== The records

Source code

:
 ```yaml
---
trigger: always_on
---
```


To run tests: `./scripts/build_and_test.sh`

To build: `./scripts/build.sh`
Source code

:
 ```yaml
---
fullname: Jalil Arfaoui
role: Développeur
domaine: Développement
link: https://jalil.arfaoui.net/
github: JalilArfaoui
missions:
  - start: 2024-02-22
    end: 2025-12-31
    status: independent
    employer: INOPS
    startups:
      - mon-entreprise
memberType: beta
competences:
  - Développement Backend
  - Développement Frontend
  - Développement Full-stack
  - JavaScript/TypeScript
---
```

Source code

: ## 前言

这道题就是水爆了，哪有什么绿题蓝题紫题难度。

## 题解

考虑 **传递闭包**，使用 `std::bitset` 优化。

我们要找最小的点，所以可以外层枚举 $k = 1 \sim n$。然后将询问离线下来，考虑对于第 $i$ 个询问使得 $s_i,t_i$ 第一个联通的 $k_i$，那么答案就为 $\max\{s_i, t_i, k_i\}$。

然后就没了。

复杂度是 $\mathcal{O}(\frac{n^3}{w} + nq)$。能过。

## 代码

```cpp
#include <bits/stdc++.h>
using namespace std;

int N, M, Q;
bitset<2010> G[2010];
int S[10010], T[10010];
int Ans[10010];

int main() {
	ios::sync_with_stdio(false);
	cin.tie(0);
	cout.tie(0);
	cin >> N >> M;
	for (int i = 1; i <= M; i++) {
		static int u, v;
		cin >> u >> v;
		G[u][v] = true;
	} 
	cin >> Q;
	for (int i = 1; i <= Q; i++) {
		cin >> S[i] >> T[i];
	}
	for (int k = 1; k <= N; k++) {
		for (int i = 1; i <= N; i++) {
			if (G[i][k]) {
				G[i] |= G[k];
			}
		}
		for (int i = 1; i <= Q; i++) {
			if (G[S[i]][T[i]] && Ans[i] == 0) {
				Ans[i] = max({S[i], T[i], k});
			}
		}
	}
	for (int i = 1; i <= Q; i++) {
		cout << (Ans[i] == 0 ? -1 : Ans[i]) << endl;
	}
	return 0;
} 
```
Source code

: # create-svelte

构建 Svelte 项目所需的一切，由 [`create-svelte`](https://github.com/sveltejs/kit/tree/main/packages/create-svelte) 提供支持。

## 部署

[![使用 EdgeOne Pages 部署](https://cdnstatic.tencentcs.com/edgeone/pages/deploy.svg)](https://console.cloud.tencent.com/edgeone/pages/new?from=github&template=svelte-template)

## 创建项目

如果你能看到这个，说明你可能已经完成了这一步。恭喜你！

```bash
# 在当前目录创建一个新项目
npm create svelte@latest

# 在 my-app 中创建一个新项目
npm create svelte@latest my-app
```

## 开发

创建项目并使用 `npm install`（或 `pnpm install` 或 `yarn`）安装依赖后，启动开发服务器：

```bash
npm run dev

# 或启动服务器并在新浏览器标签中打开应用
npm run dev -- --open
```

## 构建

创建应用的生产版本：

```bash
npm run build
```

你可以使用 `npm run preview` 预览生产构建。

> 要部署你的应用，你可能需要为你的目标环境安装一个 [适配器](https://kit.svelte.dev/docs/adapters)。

====

» Your task: Count each line of the data where the word "Développement" appears, then reply with the total only.

» Task solution: 4